Вспомни, как росли мы вместе и крепли, как прибавлялись знания и опыт наш. Мы жили в гармонии с Тобой. Мы были одно целое. Вспомни об этом. Не оставляй меня, когда Ты так еще необходимо мне.

Тело моё!

Ты стареешь стремительно. Я не поспеваю за Тобой. Подожди, когда и я захочу покоя, ослабну и одряхлею.

Тело моё!

Давай умрём вместе!

А пока – молю Тебя: живи и не умирай!

***

Это было осенью. Я уже учился во ВГИКе. А снежной зимой я показал эту вещицу Ваське Копылову, ассистенту кинооператора с «Мосфильма». Это случилось в «Славянском базаре», куда нас пустил за трешку швейцар, а гардеробщик не стал принимать наши пуховики, потому что было уже поздно, но метрдотель усадил нас за столик к двум недвусмысленным девицам – профессионалкам «с пониженной социальной ответственностью» – и великодушно посоветовал пуховики повесить на спинки своих кресел.

Вещица показалась Ваське так себе, о чем он тут же и заявил, если, конечно, не соврал. Наверное, этой морозной зимой он был слишком румян и здоров для

«Молитвы».

Девицы тоже ознакомились – и были поражены! Одна из них настолько впечатлилась, что упросила меня отдать ей листок с этим текстом. Я так и сделал, довольный, как автор, что нашел отклик и понимание. Хотя было немножко обидно, что читательницу пленили не литературные достоинства моей писанины, а то обстоятельство, что «Молитва» могла ей понадобиться в чисто профессиональном плане на ее нелегком, но приятном жизненном пути – как стимулятор и катализатор средства производства для поддержания на должном уровне своей прибавочной стоимости. Прямо по Карлу Марксу, «Капитал. Отдел третий. Глава пятая».

С девицами у нас ничего не вышло, да и не могло выйти – денег у нас имелось только-только на выпивку. Когда они это поняли, то весьма поскучнели, – как предметы труда мы перестали их интересовать. Но мы с Васькой материалистами не были и унывать не стали: выпили, сколько требовалось, поболтали с девочками «о том о сём» – и распрощались, ушли в пургу по своим домам, освободив место более состоятельным клиентам…

Хотя, нет, припоминаю, всё было не совсем так: ушел я один, потому что меня ждала дома жена Лена и дочка Ритуля, а Васька остался – получать дивиденды с «Молитвы», потому что его ждала дома только сиамская кошка.

Чюрлёнис помер, потому что у него отказали почки. Про почки врачи сообразили слишком поздно, потому что пытались лечить зрение. Мы потом вспоминали, что по ночам в командировках Серега громко вскрикивал во сне, пугая соседей по гостиничному номеру – наверное, от боли. Отец Чюрлёниса все-таки справился со своей болезнью, но Серега остался бояться, что папа помрет, и пил, не переставая, – потому и умер раньше своего отца. Говорили, что это какая-то почечная гипертония с прыжками давления. Может, и правда.

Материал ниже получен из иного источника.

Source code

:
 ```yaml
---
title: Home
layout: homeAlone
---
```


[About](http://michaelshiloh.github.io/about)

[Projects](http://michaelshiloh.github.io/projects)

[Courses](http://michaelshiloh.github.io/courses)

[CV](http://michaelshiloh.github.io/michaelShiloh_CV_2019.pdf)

Интересно, что было бы, если бы Серёга ничего не боялся?

Кто знает?

Я теперь сам – как знак вопроса.

Глава 6. «Зеленый фургон»

В детстве у человека нет ни организма, ни здоровья, – они у него появляются с возрастом, а в старости только и остаются что организм да здоровье.

В своей книге «Тетива» Виктор Шкловский написал такие удивительные слова: «Карнавал был местом, где все люди получали права шутов и дураков: говорить правду. Сказанное на карнавале как бы ничего не значит, оно как бы не обидно». Скажу по этому поводу так: Одесса – это карнавал в квадрате: там все врут, когда говорят правду!

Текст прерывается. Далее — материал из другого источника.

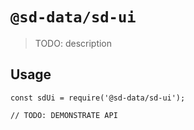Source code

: # `@sd-data/sd-ui`

> TODO: description

## Usage

```
const sdUi = require('@sd-data/sd-ui');

// TODO: DEMONSTRATE API
```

Вы встречали когда-нибудь неблагодарного или бескорыстного одессита? Уверяю вас, такого не существует. В одесском словаре на букву «бэ» нет слова «бескорыстие». На «бэ» там стоит только «благодарность». Есть редкие бескорыстные исключения, – в семье не без урода! – но они лишь подтверждают правило и не попадают в словарь одесского языка.

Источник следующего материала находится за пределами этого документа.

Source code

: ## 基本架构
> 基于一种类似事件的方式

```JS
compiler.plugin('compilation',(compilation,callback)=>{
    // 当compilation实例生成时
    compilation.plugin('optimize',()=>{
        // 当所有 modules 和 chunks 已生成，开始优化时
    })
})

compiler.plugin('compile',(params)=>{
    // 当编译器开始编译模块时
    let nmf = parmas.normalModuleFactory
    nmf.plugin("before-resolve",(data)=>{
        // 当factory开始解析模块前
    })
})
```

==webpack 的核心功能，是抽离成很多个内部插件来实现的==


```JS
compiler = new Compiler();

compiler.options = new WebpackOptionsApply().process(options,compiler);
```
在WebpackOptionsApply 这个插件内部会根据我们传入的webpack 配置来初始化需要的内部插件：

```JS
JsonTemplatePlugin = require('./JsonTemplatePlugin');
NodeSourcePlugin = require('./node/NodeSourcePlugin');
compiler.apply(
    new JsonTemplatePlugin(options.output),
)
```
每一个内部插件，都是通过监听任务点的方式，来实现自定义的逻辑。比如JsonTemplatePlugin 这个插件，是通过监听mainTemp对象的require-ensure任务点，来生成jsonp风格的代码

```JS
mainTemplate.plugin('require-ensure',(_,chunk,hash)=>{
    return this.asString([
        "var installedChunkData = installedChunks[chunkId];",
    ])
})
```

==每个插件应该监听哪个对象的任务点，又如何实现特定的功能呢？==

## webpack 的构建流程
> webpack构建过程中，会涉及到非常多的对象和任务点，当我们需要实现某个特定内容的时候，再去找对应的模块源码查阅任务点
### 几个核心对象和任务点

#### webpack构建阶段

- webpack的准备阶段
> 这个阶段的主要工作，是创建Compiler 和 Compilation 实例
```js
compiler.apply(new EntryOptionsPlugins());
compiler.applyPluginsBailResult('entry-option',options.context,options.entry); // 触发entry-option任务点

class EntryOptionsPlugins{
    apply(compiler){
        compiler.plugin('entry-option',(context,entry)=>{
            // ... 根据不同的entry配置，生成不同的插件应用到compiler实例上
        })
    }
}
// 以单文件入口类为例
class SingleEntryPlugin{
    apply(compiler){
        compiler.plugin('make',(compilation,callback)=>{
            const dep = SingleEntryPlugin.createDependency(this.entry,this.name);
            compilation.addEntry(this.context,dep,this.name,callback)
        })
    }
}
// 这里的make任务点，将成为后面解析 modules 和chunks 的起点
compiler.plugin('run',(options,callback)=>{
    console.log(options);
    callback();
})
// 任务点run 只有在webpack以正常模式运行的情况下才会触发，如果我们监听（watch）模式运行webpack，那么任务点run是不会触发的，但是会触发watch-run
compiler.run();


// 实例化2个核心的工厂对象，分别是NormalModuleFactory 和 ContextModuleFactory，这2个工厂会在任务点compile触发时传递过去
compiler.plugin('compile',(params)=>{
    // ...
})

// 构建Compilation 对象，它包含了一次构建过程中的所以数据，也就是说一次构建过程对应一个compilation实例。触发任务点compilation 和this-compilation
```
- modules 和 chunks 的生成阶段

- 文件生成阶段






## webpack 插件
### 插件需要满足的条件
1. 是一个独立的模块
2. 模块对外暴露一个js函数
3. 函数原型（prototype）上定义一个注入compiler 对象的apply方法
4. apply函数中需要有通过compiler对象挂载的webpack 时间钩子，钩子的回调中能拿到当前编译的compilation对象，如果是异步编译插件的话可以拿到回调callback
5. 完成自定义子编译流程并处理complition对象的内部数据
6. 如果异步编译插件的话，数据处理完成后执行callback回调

Одессит всегда готов прийти на помощь ближнему или хотя бы оказать ему услугу, даже когда его об этом не просят!

Когда одесситу делают одолжение, он почти автоматически бросается узнавать, что он в ответ может сделать для своего благодетеля. Когда же он сам собирается воспользоваться чьими-то серьезными услугами, он, прежде всего, выясняет, в чем нуждается этот человек, и предлагает ему свою помощь. Тупица, который не отблагодарил своего благодетеля более одного раза, выпадает из числа знакомых последнего.